::: Material shown

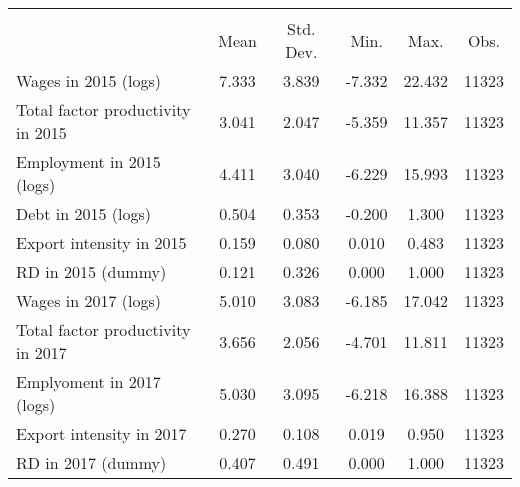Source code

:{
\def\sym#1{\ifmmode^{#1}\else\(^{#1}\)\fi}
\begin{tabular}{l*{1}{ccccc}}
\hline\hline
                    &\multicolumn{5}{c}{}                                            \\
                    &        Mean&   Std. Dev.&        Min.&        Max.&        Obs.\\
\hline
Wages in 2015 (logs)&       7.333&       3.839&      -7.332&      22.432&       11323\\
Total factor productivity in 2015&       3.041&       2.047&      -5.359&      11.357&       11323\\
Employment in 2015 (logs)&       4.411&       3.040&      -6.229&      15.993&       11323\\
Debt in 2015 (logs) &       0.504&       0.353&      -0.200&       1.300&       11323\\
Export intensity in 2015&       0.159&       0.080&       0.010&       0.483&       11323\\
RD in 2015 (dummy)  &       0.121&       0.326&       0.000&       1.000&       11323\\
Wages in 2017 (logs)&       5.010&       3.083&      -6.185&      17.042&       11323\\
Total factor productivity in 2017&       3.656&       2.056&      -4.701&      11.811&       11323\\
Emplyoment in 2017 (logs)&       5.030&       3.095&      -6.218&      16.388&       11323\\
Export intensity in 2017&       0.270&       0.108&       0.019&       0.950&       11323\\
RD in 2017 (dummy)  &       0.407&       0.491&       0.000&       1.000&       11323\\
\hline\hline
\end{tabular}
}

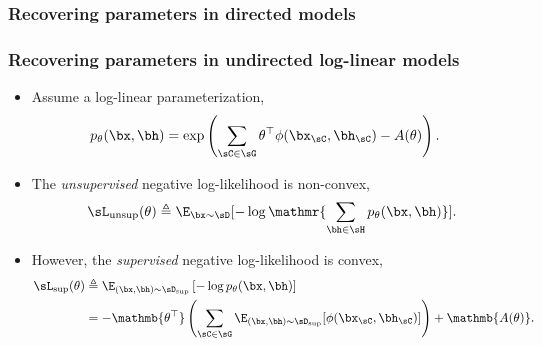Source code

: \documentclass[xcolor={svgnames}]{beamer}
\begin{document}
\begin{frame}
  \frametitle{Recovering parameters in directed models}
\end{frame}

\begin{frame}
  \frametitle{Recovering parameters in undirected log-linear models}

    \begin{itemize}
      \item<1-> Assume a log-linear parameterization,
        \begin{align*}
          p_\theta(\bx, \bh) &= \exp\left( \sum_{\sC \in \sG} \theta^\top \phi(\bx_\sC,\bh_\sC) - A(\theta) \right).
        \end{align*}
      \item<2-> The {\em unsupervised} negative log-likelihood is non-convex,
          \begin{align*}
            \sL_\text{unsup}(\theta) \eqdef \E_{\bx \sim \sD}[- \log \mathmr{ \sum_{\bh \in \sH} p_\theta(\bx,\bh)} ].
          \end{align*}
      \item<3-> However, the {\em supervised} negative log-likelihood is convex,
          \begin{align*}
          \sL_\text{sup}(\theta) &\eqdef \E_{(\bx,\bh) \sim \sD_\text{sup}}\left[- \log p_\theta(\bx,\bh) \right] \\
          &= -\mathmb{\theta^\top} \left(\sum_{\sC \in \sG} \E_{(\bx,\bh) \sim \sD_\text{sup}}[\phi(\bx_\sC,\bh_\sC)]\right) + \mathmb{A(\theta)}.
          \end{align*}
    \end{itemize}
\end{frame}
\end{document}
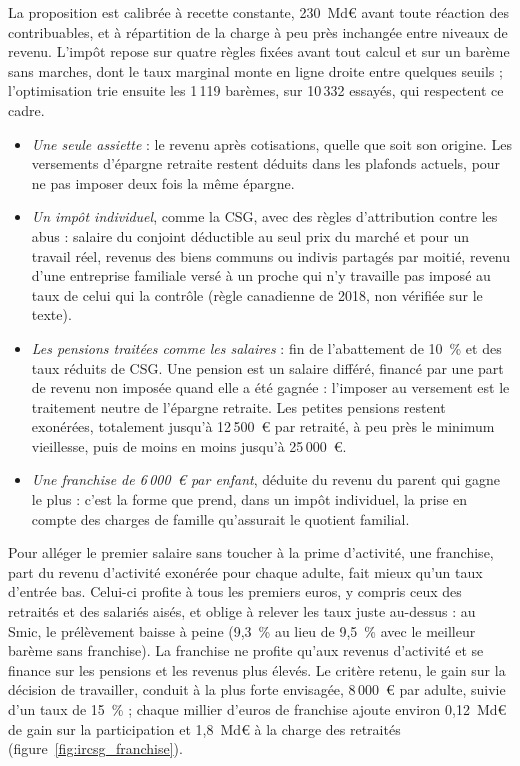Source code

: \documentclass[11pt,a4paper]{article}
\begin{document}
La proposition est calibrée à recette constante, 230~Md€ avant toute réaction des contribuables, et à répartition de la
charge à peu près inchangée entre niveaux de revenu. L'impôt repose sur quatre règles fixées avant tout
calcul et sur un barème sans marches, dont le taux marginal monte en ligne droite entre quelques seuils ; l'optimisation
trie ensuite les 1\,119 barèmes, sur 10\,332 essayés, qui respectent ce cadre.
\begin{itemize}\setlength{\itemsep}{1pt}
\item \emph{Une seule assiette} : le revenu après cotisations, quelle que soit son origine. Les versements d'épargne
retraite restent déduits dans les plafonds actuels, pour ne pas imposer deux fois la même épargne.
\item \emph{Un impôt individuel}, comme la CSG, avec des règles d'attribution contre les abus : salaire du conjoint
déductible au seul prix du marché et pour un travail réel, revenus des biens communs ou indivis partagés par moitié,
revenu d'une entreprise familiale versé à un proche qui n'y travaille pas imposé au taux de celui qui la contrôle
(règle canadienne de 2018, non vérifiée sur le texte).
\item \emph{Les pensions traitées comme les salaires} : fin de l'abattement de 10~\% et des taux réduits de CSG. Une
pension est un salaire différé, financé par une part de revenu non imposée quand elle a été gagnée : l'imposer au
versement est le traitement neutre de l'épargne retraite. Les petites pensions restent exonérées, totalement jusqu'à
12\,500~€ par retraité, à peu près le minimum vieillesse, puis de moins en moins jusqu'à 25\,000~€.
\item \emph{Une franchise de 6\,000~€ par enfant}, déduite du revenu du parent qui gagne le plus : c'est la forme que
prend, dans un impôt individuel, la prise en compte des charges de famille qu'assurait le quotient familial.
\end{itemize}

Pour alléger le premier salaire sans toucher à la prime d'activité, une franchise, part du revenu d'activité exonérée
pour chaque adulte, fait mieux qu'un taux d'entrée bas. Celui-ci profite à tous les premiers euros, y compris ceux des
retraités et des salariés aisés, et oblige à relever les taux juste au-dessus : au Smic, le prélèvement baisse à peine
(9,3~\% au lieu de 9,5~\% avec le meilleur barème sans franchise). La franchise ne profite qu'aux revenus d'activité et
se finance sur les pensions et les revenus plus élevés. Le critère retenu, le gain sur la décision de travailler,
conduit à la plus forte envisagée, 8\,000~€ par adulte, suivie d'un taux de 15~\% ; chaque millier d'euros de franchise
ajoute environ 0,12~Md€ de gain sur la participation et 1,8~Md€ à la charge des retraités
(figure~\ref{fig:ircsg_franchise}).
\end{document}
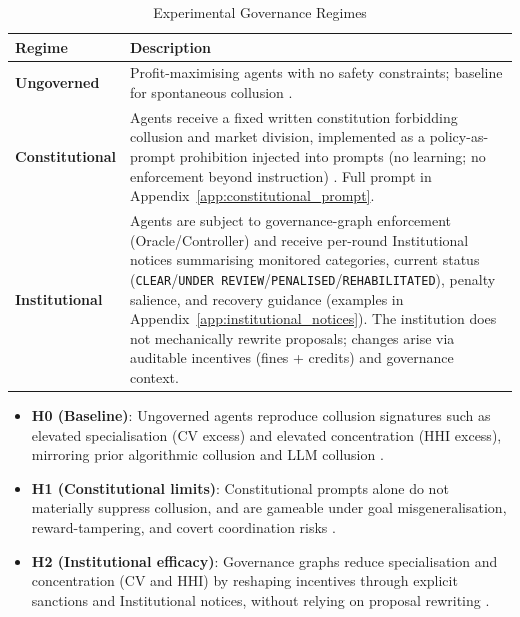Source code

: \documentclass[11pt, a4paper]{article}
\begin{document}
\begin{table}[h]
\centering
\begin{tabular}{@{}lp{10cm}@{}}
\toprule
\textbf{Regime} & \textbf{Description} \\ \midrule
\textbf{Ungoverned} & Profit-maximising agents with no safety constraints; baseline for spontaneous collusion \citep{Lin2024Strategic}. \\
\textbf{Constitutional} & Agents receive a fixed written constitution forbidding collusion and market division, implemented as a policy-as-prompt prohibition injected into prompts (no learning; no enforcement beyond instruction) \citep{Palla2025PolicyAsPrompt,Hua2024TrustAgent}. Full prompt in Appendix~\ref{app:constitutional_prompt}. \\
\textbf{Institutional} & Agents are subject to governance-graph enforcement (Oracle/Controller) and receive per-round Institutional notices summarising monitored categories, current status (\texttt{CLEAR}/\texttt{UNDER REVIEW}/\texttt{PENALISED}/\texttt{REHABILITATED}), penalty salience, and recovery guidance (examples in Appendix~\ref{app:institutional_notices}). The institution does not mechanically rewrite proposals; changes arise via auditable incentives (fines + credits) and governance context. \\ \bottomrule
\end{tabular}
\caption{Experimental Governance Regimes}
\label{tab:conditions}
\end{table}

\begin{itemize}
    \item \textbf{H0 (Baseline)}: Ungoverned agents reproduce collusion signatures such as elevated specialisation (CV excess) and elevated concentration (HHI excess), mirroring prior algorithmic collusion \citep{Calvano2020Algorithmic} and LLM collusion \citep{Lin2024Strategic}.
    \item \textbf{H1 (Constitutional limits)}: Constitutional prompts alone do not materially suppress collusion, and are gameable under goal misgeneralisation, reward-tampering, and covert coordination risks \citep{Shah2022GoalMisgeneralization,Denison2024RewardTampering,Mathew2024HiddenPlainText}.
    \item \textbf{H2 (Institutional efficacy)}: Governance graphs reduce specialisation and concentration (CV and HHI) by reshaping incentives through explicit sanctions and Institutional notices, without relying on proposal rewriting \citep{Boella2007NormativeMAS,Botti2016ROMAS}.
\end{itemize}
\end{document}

::::::
::: Material shown

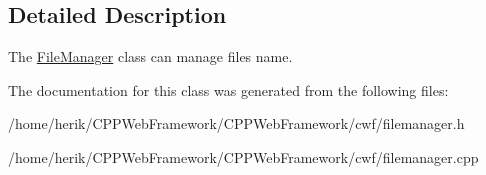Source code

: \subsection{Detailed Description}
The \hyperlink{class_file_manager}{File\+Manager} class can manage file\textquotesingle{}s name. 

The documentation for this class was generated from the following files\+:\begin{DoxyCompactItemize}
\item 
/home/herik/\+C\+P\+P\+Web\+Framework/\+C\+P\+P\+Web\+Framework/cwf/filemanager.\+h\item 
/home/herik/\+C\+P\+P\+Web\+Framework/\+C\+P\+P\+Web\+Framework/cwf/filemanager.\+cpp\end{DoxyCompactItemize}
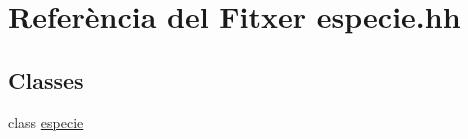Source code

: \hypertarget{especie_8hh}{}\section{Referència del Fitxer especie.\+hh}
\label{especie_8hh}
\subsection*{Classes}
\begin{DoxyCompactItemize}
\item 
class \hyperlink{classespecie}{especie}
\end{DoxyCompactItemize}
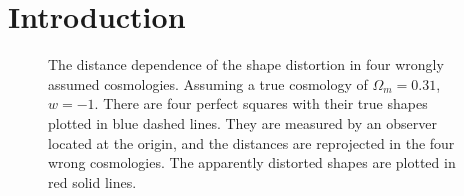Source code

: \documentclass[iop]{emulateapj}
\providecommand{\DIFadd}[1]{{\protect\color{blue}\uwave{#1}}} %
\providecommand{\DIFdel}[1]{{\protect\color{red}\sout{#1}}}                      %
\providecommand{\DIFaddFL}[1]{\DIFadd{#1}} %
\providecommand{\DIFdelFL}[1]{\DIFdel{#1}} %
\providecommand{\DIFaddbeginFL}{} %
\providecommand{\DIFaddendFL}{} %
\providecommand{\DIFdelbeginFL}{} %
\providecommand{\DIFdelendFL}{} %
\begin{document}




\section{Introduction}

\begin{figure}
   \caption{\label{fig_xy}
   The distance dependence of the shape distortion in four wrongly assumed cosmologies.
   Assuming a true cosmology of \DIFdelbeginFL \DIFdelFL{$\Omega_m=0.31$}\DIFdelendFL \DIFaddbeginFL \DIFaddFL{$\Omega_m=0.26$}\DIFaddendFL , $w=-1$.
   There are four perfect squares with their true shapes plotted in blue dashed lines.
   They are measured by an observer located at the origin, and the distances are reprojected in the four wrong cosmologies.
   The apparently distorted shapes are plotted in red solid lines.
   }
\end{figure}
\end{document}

::::::

The reply should consist solely of the lines above from the one that has "Constitutional prompts alone" through the one that has "Governance graphs reduce", reproduced exactly.

- **Answer**
    \item \textbf{H1 (Constitutional limits)}: Constitutional prompts alone do not materially suppress collusion, and are gameable under goal misgeneralisation, reward-tampering, and covert coordination risks \citep{Shah2022GoalMisgeneralization,Denison2024RewardTampering,Mathew2024HiddenPlainText}.
    \item \textbf{H2 (Institutional efficacy)}: Governance graphs reduce specialisation and concentration (CV and HHI) by reshaping incentives through explicit sanctions and Institutional notices, without relying on proposal rewriting \citep{Boella2007NormativeMAS,Botti2016ROMAS}.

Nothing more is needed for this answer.